## Your goal:
Word for word, reproduce the data that follows.

## The input:
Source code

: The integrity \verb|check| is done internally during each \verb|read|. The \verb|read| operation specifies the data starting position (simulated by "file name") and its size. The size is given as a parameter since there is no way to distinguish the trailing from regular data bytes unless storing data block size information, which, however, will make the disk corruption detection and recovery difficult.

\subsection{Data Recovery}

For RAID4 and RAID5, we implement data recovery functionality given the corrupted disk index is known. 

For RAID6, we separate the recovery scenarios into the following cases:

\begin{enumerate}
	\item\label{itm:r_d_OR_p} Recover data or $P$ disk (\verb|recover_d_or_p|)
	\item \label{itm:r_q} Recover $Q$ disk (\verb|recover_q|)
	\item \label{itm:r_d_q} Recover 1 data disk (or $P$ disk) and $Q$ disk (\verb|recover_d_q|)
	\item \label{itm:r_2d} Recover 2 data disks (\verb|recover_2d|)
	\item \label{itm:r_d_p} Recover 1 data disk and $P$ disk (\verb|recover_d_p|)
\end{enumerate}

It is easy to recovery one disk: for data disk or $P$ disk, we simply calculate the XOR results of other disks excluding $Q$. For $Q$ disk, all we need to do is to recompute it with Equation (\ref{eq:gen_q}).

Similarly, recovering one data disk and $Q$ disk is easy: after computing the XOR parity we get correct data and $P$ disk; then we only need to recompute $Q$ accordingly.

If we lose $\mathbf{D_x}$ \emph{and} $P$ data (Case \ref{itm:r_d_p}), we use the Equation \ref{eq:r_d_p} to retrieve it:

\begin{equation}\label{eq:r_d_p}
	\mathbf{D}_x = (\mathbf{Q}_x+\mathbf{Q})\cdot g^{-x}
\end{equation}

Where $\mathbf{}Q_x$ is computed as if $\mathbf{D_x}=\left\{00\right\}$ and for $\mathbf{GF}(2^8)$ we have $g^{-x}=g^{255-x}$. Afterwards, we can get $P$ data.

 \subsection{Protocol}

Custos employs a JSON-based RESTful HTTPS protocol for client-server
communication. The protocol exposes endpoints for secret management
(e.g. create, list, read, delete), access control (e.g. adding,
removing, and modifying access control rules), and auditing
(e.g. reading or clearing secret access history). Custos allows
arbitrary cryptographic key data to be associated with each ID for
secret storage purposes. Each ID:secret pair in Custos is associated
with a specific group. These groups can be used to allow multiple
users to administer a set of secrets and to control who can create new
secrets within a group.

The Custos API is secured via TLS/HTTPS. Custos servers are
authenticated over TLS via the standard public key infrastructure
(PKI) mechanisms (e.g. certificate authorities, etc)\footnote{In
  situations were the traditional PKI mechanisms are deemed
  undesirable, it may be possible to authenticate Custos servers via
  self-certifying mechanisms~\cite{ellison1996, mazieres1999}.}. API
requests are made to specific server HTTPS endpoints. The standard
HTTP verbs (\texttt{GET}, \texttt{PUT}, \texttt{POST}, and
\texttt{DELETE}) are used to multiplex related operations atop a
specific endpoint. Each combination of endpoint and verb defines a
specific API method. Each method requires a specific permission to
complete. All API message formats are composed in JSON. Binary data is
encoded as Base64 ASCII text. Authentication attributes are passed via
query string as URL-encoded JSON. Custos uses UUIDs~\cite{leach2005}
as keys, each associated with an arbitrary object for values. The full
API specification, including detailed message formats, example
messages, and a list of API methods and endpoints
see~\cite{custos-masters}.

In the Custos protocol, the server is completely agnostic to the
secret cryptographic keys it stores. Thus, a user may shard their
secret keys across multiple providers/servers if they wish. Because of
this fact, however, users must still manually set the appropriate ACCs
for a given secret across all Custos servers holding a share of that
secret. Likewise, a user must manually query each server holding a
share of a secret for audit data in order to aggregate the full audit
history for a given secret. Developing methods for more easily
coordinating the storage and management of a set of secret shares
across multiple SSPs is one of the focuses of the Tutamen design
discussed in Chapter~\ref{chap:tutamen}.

## Task answer:
Source code

: The integrity \verb|check| is done internally during each \verb|read|. The \verb|read| operation specifies the data starting position (simulated by "file name") and its size. The size is given as a parameter since there is no way to distinguish the trailing from regular data bytes unless storing data block size information, which, however, will make the disk corruption detection and recovery difficult.

\subsection{Data Recovery}

For RAID4 and RAID5, we implement data recovery functionality given the corrupted disk index is known. 

For RAID6, we separate the recovery scenarios into the following cases:

\begin{enumerate}
	\item\label{itm:r_d_OR_p} Recover data or $P$ disk (\verb|recover_d_or_p|)
	\item \label{itm:r_q} Recover $Q$ disk (\verb|recover_q|)
	\item \label{itm:r_d_q} Recover 1 data disk (or $P$ disk) and $Q$ disk (\verb|recover_d_q|)
	\item \label{itm:r_2d} Recover 2 data disks (\verb|recover_2d|)
	\item \label{itm:r_d_p} Recover 1 data disk and $P$ disk (\verb|recover_d_p|)
\end{enumerate}

It is easy to recovery one disk: for data disk or $P$ disk, we simply calculate the XOR results of other disks excluding $Q$. For $Q$ disk, all we need to do is to recompute it with Equation (\ref{eq:gen_q}).

Similarly, recovering one data disk and $Q$ disk is easy: after computing the XOR parity we get correct data and $P$ disk; then we only need to recompute $Q$ accordingly.

If we lose $\mathbf{D_x}$ \emph{and} $P$ data (Case \ref{itm:r_d_p}), we use the Equation \ref{eq:r_d_p} to retrieve it:

\begin{equation}\label{eq:r_d_p}
	\mathbf{D}_x = (\mathbf{Q}_x+\mathbf{Q})\cdot g^{-x}
\end{equation}

Where $\mathbf{}Q_x$ is computed as if $\mathbf{D_x}=\left\{00\right\}$ and for $\mathbf{GF}(2^8)$ we have $g^{-x}=g^{255-x}$. Afterwards, we can get $P$ data.

 \subsection{Protocol}

Custos employs a JSON-based RESTful HTTPS protocol for client-server
communication. The protocol exposes endpoints for secret management
(e.g. create, list, read, delete), access control (e.g. adding,
removing, and modifying access control rules), and auditing
(e.g. reading or clearing secret access history). Custos allows
arbitrary cryptographic key data to be associated with each ID for
secret storage purposes. Each ID:secret pair in Custos is associated
with a specific group. These groups can be used to allow multiple
users to administer a set of secrets and to control who can create new
secrets within a group.

The Custos API is secured via TLS/HTTPS. Custos servers are
authenticated over TLS via the standard public key infrastructure
(PKI) mechanisms (e.g. certificate authorities, etc)\footnote{In
  situations were the traditional PKI mechanisms are deemed
  undesirable, it may be possible to authenticate Custos servers via
  self-certifying mechanisms~\cite{ellison1996, mazieres1999}.}. API
requests are made to specific server HTTPS endpoints. The standard
HTTP verbs (\texttt{GET}, \texttt{PUT}, \texttt{POST}, and
\texttt{DELETE}) are used to multiplex related operations atop a
specific endpoint. Each combination of endpoint and verb defines a
specific API method. Each method requires a specific permission to
complete. All API message formats are composed in JSON. Binary data is
encoded as Base64 ASCII text. Authentication attributes are passed via
query string as URL-encoded JSON. Custos uses UUIDs~\cite{leach2005}
as keys, each associated with an arbitrary object for values. The full
API specification, including detailed message formats, example
messages, and a list of API methods and endpoints
see~\cite{custos-masters}.

In the Custos protocol, the server is completely agnostic to the
secret cryptographic keys it stores. Thus, a user may shard their
secret keys across multiple providers/servers if they wish. Because of
this fact, however, users must still manually set the appropriate ACCs
for a given secret across all Custos servers holding a share of that
secret. Likewise, a user must manually query each server holding a
share of a secret for audit data in order to aggregate the full audit
history for a given secret. Developing methods for more easily
coordinating the storage and management of a set of secret shares
across multiple SSPs is one of the focuses of the Tutamen design
discussed in Chapter~\ref{chap:tutamen}.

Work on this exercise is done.